START Entries supplied

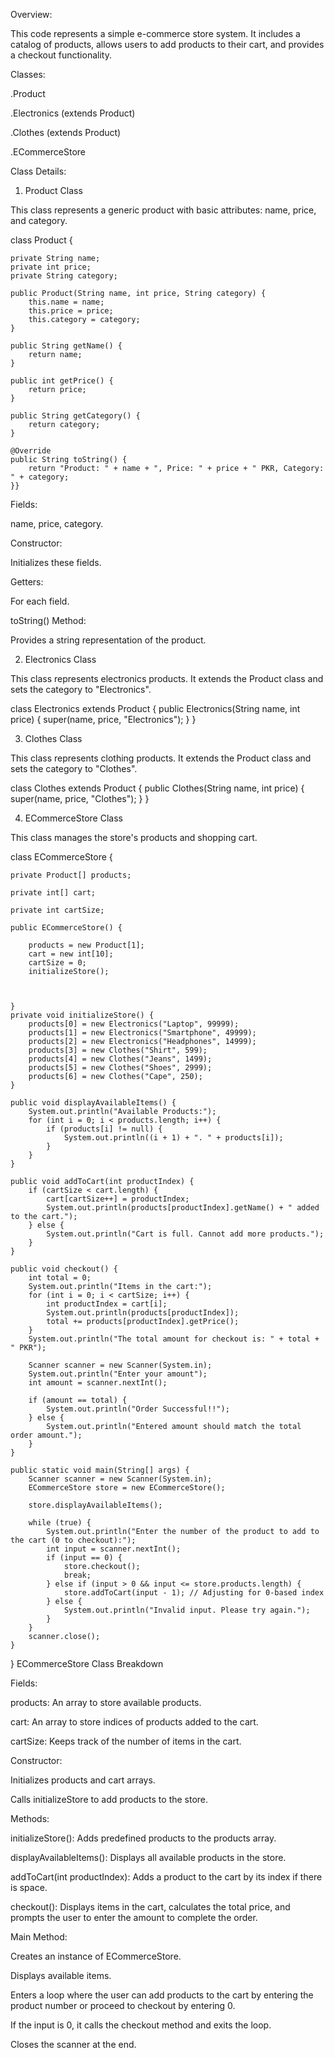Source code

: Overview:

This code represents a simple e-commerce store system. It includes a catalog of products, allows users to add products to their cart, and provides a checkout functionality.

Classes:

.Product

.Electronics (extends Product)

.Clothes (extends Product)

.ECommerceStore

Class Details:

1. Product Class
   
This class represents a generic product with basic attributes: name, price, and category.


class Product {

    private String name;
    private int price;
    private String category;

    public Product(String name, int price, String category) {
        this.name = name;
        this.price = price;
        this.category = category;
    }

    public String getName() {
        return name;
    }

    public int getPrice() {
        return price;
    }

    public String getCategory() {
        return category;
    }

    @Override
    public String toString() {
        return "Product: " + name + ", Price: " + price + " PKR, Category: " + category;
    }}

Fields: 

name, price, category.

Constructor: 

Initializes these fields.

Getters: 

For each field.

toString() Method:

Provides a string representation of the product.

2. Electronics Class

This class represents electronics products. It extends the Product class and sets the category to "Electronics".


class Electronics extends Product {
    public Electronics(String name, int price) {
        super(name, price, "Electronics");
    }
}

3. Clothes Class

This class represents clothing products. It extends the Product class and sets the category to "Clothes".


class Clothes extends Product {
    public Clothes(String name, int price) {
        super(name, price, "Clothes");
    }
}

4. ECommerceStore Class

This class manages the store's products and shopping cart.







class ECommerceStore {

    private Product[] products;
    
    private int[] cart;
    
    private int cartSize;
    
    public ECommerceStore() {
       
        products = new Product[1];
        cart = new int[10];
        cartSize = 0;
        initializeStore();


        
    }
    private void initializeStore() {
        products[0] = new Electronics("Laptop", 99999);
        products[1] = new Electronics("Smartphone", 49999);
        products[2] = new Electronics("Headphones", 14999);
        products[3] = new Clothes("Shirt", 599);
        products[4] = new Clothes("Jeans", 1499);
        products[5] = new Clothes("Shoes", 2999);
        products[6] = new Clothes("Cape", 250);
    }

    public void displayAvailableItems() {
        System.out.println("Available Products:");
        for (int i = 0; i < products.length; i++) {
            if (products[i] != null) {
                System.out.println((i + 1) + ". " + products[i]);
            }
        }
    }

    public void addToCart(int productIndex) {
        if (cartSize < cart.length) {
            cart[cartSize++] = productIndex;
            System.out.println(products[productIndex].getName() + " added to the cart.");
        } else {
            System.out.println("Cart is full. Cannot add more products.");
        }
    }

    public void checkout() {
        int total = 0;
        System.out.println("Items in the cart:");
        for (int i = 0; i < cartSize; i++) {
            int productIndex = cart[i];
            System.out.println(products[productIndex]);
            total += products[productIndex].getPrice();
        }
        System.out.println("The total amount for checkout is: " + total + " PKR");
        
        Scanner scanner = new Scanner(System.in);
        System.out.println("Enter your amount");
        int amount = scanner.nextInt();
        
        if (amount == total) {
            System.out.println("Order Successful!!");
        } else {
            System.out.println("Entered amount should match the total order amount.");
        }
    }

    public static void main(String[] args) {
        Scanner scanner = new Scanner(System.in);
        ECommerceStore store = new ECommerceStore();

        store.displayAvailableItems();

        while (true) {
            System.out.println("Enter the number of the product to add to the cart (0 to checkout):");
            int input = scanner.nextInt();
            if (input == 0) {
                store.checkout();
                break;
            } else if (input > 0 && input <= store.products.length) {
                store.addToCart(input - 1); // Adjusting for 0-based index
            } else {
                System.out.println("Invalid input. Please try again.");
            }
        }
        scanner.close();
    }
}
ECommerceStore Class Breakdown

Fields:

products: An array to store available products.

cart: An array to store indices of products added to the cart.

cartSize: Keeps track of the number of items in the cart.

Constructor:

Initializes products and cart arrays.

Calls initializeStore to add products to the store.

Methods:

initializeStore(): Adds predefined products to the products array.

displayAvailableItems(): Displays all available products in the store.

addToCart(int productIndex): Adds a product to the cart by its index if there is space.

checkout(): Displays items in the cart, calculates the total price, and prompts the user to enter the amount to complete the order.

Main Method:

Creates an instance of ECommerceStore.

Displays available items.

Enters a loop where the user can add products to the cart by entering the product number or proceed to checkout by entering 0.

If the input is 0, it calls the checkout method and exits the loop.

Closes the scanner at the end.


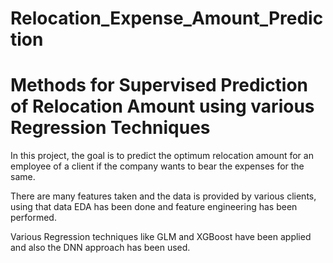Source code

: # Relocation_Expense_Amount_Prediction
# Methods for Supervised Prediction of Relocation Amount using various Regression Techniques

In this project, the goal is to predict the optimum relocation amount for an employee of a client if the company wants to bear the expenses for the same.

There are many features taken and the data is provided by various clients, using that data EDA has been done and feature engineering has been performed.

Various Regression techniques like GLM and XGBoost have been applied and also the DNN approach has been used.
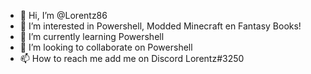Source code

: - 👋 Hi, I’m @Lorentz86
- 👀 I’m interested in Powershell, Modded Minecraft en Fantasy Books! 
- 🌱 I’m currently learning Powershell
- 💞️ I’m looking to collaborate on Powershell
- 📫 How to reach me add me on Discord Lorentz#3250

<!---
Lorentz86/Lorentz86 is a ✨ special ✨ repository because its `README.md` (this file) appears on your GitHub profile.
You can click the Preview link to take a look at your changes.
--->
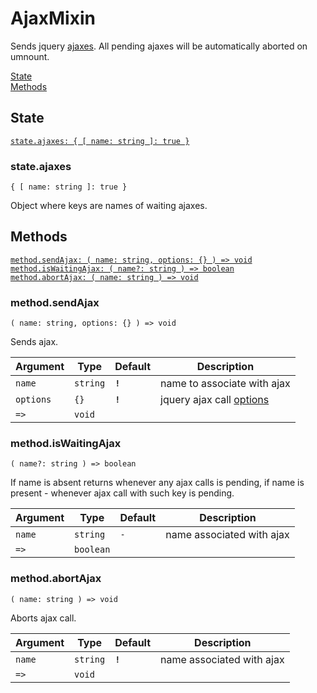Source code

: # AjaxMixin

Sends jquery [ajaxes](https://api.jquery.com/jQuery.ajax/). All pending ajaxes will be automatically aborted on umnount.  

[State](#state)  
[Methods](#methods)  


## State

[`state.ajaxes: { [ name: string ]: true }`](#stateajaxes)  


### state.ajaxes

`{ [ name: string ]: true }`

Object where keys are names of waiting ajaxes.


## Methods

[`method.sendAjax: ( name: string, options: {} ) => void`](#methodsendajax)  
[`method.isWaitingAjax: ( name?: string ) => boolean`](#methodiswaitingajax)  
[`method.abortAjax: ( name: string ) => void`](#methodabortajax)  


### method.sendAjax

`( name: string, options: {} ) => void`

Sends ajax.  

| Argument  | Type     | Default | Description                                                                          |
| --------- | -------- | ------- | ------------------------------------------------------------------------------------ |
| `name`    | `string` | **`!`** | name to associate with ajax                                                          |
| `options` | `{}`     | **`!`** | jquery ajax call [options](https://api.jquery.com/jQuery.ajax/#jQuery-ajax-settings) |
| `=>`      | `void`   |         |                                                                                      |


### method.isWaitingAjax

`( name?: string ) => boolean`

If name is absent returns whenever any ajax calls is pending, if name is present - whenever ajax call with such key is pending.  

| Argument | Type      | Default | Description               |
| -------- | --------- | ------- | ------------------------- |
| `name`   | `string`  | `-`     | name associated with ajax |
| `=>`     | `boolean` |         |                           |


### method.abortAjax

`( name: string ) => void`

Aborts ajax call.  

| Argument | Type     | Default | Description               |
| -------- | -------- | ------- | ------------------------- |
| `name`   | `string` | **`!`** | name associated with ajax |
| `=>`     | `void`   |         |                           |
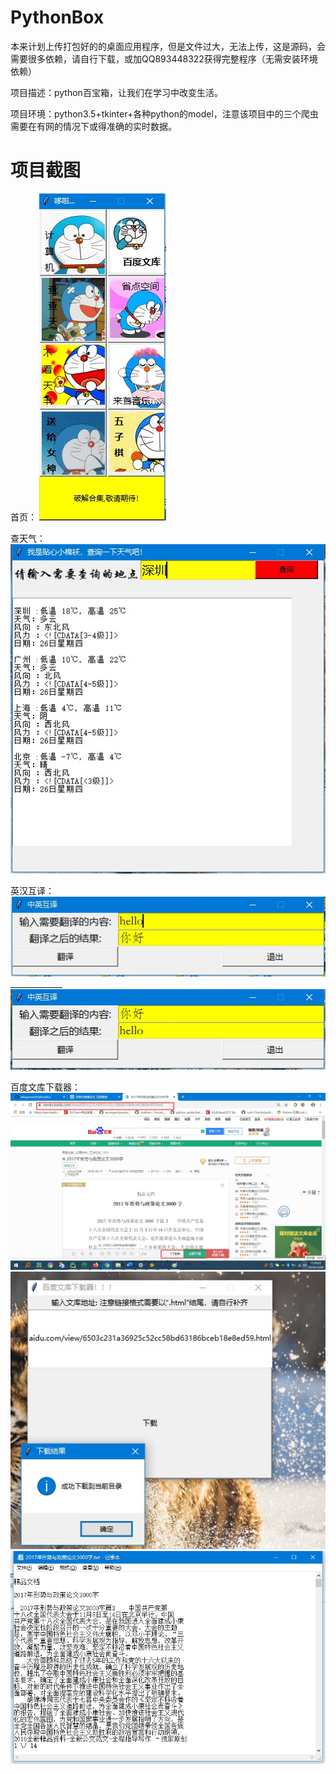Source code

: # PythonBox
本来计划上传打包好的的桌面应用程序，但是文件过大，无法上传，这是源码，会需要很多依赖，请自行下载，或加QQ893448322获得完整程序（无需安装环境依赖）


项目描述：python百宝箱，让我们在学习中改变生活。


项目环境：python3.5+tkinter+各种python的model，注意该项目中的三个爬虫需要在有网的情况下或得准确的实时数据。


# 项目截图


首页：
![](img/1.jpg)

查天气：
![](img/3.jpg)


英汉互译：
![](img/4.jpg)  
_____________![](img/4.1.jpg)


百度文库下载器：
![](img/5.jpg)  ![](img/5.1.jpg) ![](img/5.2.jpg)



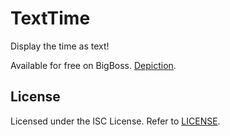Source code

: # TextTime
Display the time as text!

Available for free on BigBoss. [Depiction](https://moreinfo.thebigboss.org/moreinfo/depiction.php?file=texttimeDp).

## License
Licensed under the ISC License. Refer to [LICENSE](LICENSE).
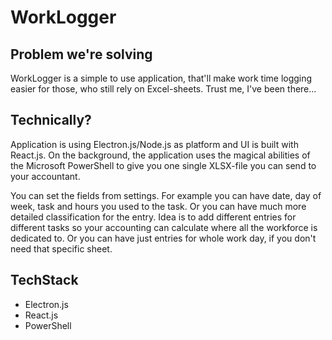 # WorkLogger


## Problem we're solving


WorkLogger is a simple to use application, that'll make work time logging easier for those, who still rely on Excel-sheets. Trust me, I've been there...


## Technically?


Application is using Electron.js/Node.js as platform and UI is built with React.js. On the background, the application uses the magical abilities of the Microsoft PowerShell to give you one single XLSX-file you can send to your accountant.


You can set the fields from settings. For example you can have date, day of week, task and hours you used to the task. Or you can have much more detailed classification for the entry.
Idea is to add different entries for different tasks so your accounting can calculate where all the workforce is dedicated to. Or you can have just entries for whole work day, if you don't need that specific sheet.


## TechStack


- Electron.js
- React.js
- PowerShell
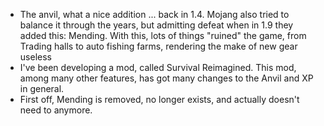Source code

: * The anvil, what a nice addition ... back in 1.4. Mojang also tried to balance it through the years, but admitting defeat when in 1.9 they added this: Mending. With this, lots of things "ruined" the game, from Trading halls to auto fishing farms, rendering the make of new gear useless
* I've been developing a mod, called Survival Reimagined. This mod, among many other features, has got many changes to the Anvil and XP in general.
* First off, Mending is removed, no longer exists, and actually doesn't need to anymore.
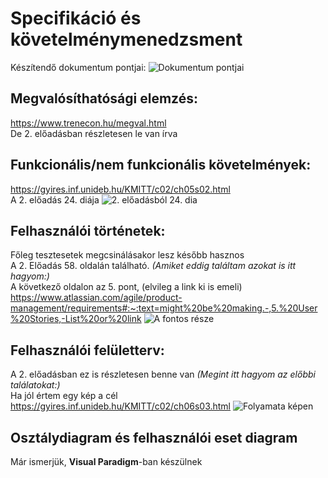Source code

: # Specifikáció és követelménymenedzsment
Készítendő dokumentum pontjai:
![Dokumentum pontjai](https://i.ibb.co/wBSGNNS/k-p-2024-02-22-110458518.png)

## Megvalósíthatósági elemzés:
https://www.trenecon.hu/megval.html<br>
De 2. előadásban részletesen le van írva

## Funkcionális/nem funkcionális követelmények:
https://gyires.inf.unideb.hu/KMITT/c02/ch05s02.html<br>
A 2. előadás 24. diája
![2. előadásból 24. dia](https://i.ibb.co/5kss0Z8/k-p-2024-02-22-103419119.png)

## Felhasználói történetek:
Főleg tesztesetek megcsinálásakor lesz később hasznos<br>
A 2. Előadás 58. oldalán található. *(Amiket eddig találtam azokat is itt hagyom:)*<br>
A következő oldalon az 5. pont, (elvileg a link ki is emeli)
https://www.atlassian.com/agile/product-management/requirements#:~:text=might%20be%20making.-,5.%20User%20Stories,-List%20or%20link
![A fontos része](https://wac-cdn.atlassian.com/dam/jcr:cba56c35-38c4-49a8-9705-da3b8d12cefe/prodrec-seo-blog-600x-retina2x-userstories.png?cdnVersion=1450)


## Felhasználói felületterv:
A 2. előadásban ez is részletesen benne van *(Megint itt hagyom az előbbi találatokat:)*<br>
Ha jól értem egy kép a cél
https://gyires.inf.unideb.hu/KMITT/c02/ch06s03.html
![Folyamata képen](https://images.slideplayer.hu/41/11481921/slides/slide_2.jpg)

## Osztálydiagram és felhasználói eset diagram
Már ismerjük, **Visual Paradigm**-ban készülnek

END Entries supplied

◆ What this task involves:
Look above for the line with "There are many"; quote it and every line after it, stopping after the line with "Lorentz86/Lorentz86 is a", exactly, with nothing added and without pictures.

◆ Written response:
There are many features taken and the data is provided by various clients, using that data EDA has been done and feature engineering has been performed.

Various Regression techniques like GLM and XGBoost have been applied and also the DNN approach has been used.
Source code

: - 👋 Hi, I’m @Lorentz86
- 👀 I’m interested in Powershell, Modded Minecraft en Fantasy Books! 
- 🌱 I’m currently learning Powershell
- 💞️ I’m looking to collaborate on Powershell
- 📫 How to reach me add me on Discord Lorentz#3250

<!---
Lorentz86/Lorentz86 is a ✨ special ✨ repository because its `README.md` (this file) appears on your GitHub profile.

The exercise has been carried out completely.